レジーナ達はまだしもローラちゃんはついてこれるか?
「もっと早くてもいいですよ、陽介さん」
余裕そうだな。
俺のほうがつらいまである。
というかこれが全速力なんですが。
進むにつれてだんだんと人気がない道に入っていくと、剣と剣がぶつかり合う鈍い金属音が聞こえてくる。
まずは現状把握だ。
「『そこまでだ!!』」
俺は『アテンション』を発動させ全員の注目を集める。
突然の乱入者に加え『アテンション』の発動でいっきに注目の的だ。
まるでアイドル。
一曲歌わせてもらおう。
どうやら争っているのは三人組と二人組だ。
二人組は普通の町人のような恰好をしているが顔だけは隠している。
三人組のうち一人は斬られてしまったのか既に戦闘不能だ。うずくまっている。
「子供!! 加勢する!!」
俺の声を聞いて慌てたように二人組の男達は撤退していく。
撤退が早い!
レジーナが追おうとするが手で止める。
「やめておけ! ローラ、治療を!」
「はい!」
ローラは治療魔術を唱えるとさっそくうずくまっている男を治療する
俺達の登場に驚きながらも子供は軽く会釈をする。育ちが良さそうだな。
「助かった。突然襲われてしまってな。備えはしていたんだが……自分が情けない。デールは大丈夫そうか?」
子供は治療を受けている男を心配そうに見ている。
デールと呼ばれた男はだいぶ楽になったのか、顔色は悪くない。
治療魔術を唱え終えたローラが答える。
「はい、傷は塞ぎましたが、神経まで治るのには時間がかかるでしょう。しばらくは安静にしていてください。それにしてもいったい何が?」
「ああ。ここじゃなんだな……。礼もしたい。

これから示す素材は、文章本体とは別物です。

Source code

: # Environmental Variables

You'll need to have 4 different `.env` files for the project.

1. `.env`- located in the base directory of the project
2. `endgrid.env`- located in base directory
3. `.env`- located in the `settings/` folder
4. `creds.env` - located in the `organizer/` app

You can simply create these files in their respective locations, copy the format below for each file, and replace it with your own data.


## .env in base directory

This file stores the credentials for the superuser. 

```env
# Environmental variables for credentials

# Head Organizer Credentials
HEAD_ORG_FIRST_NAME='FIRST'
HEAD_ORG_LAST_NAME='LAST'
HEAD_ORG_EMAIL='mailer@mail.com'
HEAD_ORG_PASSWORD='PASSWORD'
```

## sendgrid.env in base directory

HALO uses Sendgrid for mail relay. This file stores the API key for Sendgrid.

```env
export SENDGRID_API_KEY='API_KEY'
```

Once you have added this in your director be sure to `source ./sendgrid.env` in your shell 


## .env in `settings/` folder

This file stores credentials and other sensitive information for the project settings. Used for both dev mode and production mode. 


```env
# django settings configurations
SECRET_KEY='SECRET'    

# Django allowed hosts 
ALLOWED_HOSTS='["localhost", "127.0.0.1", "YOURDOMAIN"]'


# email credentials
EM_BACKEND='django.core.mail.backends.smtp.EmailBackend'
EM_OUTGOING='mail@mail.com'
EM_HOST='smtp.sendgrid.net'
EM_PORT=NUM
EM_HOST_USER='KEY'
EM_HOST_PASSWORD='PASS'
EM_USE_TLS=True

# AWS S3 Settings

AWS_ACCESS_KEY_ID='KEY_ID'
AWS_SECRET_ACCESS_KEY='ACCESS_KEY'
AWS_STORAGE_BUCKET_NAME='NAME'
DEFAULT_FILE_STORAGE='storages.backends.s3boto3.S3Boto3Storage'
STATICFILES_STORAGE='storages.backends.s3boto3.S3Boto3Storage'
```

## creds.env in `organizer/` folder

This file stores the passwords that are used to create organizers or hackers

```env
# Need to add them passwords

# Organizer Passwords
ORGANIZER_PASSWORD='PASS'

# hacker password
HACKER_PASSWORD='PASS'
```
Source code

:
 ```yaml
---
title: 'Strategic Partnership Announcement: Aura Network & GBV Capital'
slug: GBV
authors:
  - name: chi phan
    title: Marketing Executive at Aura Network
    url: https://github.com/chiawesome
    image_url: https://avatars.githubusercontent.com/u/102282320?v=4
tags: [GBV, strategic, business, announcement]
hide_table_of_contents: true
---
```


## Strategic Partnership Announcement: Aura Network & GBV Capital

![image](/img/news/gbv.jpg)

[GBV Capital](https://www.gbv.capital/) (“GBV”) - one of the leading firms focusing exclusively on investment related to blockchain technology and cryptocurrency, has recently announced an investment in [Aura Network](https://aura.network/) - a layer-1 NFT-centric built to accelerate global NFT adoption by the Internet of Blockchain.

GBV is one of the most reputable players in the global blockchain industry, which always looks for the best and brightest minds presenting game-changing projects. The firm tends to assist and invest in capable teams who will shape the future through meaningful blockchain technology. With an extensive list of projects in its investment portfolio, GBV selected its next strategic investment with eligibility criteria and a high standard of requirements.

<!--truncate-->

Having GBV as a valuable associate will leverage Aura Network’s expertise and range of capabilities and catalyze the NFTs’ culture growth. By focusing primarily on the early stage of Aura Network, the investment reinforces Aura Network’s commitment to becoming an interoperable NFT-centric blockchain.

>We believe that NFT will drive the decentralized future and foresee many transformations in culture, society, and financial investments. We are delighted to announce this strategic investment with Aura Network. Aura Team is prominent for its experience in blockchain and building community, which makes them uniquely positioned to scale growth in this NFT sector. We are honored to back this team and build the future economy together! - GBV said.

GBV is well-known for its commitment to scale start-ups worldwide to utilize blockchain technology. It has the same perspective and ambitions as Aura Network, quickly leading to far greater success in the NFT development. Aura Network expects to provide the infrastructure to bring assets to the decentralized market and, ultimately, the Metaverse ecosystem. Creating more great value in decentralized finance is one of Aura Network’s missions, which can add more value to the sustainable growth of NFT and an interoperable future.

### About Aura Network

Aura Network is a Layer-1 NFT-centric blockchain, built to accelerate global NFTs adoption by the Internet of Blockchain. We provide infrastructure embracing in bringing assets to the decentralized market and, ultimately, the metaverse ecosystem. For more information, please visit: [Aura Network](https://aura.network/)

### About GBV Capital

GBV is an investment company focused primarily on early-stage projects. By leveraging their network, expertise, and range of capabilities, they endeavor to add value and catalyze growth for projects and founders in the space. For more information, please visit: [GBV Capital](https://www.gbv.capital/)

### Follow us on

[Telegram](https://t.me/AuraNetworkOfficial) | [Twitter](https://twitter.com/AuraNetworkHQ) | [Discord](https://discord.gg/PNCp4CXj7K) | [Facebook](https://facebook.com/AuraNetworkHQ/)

一緒に来てくれないか?」
子供は俺を見る。
すごい綺麗な眼をしているし、とんでもない美形だ。
おねいさんいるかな!?
紹介してもらおう。
「レジーナ、どうする?」
「このままほっておくわけにもいかないでしょ! 安全な場所までは護衛するよ!」
やっぱりそうだよな。
子供はレジーナの言葉を聞いて安心したようだ。
8歳くらいか?
小学生1年くらいに見える。
ってことはおねいちゃんがいてもロリコン枠かよ……
「……陽介さん?」
にっこり微笑むローラが怖い。
大丈夫、愛しているのはローラちゃんだけだよっ
「…………」
反応してくれないが耳が赤い。
「こらこら、ローラで遊ばないの!!」
レジーナに頭を小突かれつつ子供の案内に従って俺達はその場を後にした。